* REQUIRED WORK
State how many lines in the listing below include the word "instance", and add nothing besides the number.

====== INPUT ======

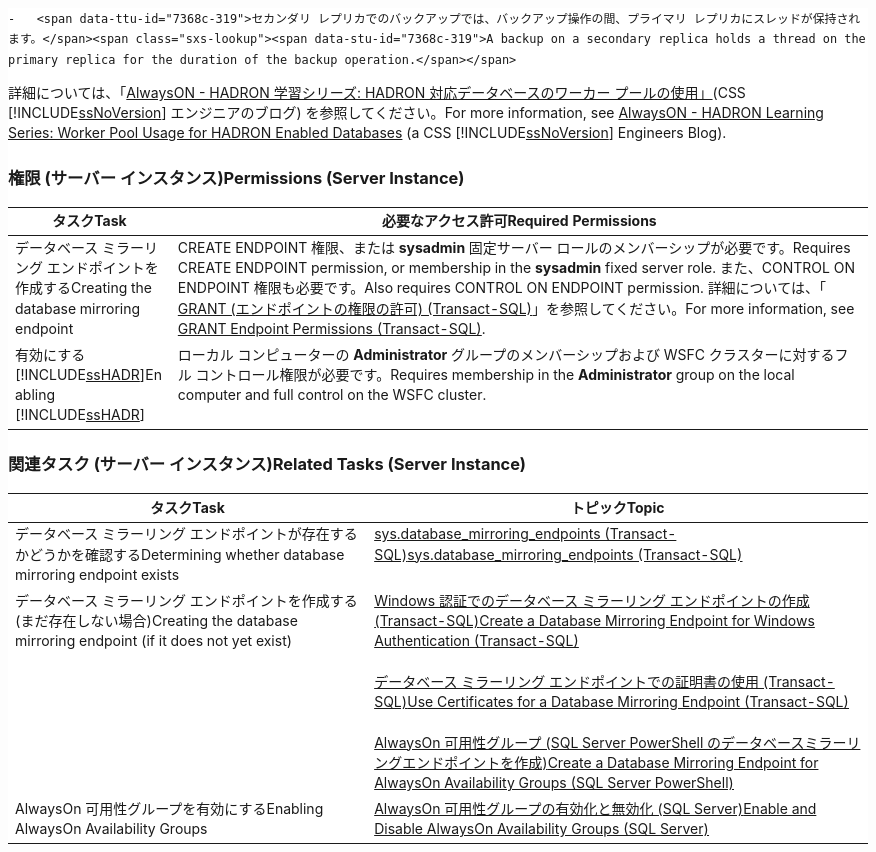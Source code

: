     -   <span data-ttu-id="7368c-319">セカンダリ レプリカでのバックアップでは、バックアップ操作の間、プライマリ レプリカにスレッドが保持されます。</span><span class="sxs-lookup"><span data-stu-id="7368c-319">A backup on a secondary replica holds a thread on the primary replica for the duration of the backup operation.</span></span>  
  
 <span data-ttu-id="7368c-320">詳細については、「[AlwaysON - HADRON 学習シリーズ: HADRON 対応データベースのワーカー プールの使用」](https://blogs.msdn.com/b/psssql/archive/2012/05/17/alwayson-hadron-learning-series-worker-pool-usage-for-hadron-enabled-databases.aspx)(CSS [!INCLUDE[ssNoVersion](../../../includes/ssnoversion-md.md)] エンジニアのブログ) を参照してください。</span><span class="sxs-lookup"><span data-stu-id="7368c-320">For more information, see [AlwaysON - HADRON Learning Series: Worker Pool Usage for HADRON Enabled Databases](https://blogs.msdn.com/b/psssql/archive/2012/05/17/alwayson-hadron-learning-series-worker-pool-usage-for-hadron-enabled-databases.aspx) (a CSS [!INCLUDE[ssNoVersion](../../../includes/ssnoversion-md.md)] Engineers Blog).</span></span>  
  
###  <a name="permissions-server-instance"></a><a name="PermissionsSI"></a> <span data-ttu-id="7368c-321">権限 (サーバー インスタンス)</span><span class="sxs-lookup"><span data-stu-id="7368c-321">Permissions (Server Instance)</span></span>  
  
|<span data-ttu-id="7368c-322">タスク</span><span class="sxs-lookup"><span data-stu-id="7368c-322">Task</span></span>|<span data-ttu-id="7368c-323">必要なアクセス許可</span><span class="sxs-lookup"><span data-stu-id="7368c-323">Required Permissions</span></span>|  
|----------|--------------------------|  
|<span data-ttu-id="7368c-324">データベース ミラーリング エンドポイントを作成する</span><span class="sxs-lookup"><span data-stu-id="7368c-324">Creating the database mirroring endpoint</span></span>|<span data-ttu-id="7368c-325">CREATE ENDPOINT 権限、または **sysadmin** 固定サーバー ロールのメンバーシップが必要です。</span><span class="sxs-lookup"><span data-stu-id="7368c-325">Requires CREATE ENDPOINT permission, or membership in the **sysadmin** fixed server role.</span></span>  <span data-ttu-id="7368c-326">また、CONTROL ON ENDPOINT 権限も必要です。</span><span class="sxs-lookup"><span data-stu-id="7368c-326">Also requires CONTROL ON ENDPOINT permission.</span></span> <span data-ttu-id="7368c-327">詳細については、「 [GRANT (エンドポイントの権限の許可) &#40;Transact-SQL&#41;](/sql/t-sql/statements/grant-endpoint-permissions-transact-sql)」を参照してください。</span><span class="sxs-lookup"><span data-stu-id="7368c-327">For more information, see [GRANT Endpoint Permissions &#40;Transact-SQL&#41;](/sql/t-sql/statements/grant-endpoint-permissions-transact-sql).</span></span>|  
|<span data-ttu-id="7368c-328">有効にする [!INCLUDE[ssHADR](../../../includes/sshadr-md.md)]</span><span class="sxs-lookup"><span data-stu-id="7368c-328">Enabling [!INCLUDE[ssHADR](../../../includes/sshadr-md.md)]</span></span>|<span data-ttu-id="7368c-329">ローカル コンピューターの **Administrator** グループのメンバーシップおよび WSFC クラスターに対するフル コントロール権限が必要です。</span><span class="sxs-lookup"><span data-stu-id="7368c-329">Requires membership in the **Administrator** group on the local computer and full control on the WSFC cluster.</span></span>|  
  
###  <a name="related-tasks-server-instance"></a><a name="RelatedTasksSI"></a> <span data-ttu-id="7368c-330">関連タスク (サーバー インスタンス)</span><span class="sxs-lookup"><span data-stu-id="7368c-330">Related Tasks (Server Instance)</span></span>  
  
|<span data-ttu-id="7368c-331">タスク</span><span class="sxs-lookup"><span data-stu-id="7368c-331">Task</span></span>|<span data-ttu-id="7368c-332">トピック</span><span class="sxs-lookup"><span data-stu-id="7368c-332">Topic</span></span>|  
|----------|-----------|  
|<span data-ttu-id="7368c-333">データベース ミラーリング エンドポイントが存在するかどうかを確認する</span><span class="sxs-lookup"><span data-stu-id="7368c-333">Determining whether database mirroring endpoint exists</span></span>|[<span data-ttu-id="7368c-334">sys.database_mirroring_endpoints &#40;Transact-SQL&#41;</span><span class="sxs-lookup"><span data-stu-id="7368c-334">sys.database_mirroring_endpoints &#40;Transact-SQL&#41;</span></span>](/sql/relational-databases/system-catalog-views/sys-database-mirroring-endpoints-transact-sql)|  
|<span data-ttu-id="7368c-335">データベース ミラーリング エンドポイントを作成する (まだ存在しない場合)</span><span class="sxs-lookup"><span data-stu-id="7368c-335">Creating the database mirroring endpoint (if it does not yet exist)</span></span>|[<span data-ttu-id="7368c-336">Windows 認証でのデータベース ミラーリング エンドポイントの作成 &#40;Transact-SQL&#41;</span><span class="sxs-lookup"><span data-stu-id="7368c-336">Create a Database Mirroring Endpoint for Windows Authentication &#40;Transact-SQL&#41;</span></span>](../../database-mirroring/create-a-database-mirroring-endpoint-for-windows-authentication-transact-sql.md)<br /><br /> [<span data-ttu-id="7368c-337">データベース ミラーリング エンドポイントでの証明書の使用 &#40;Transact-SQL&#41;</span><span class="sxs-lookup"><span data-stu-id="7368c-337">Use Certificates for a Database Mirroring Endpoint &#40;Transact-SQL&#41;</span></span>](../../database-mirroring/use-certificates-for-a-database-mirroring-endpoint-transact-sql.md)<br /><br /> [<span data-ttu-id="7368c-338">AlwaysOn 可用性グループ &#40;SQL Server PowerShell のデータベースミラーリングエンドポイントを作成&#41;</span><span class="sxs-lookup"><span data-stu-id="7368c-338">Create a Database Mirroring Endpoint for AlwaysOn Availability Groups &#40;SQL Server PowerShell&#41;</span></span>](database-mirroring-always-on-availability-groups-powershell.md)|  
|<span data-ttu-id="7368c-339">AlwaysOn 可用性グループを有効にする</span><span class="sxs-lookup"><span data-stu-id="7368c-339">Enabling AlwaysOn Availability Groups</span></span>|[<span data-ttu-id="7368c-340">AlwaysOn 可用性グループの有効化と無効化 &#40;SQL Server&#41;</span><span class="sxs-lookup"><span data-stu-id="7368c-340">Enable and Disable AlwaysOn Availability Groups &#40;SQL Server&#41;</span></span>](enable-and-disable-always-on-availability-groups-sql-server.md)|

======

* RESULT BELOW
2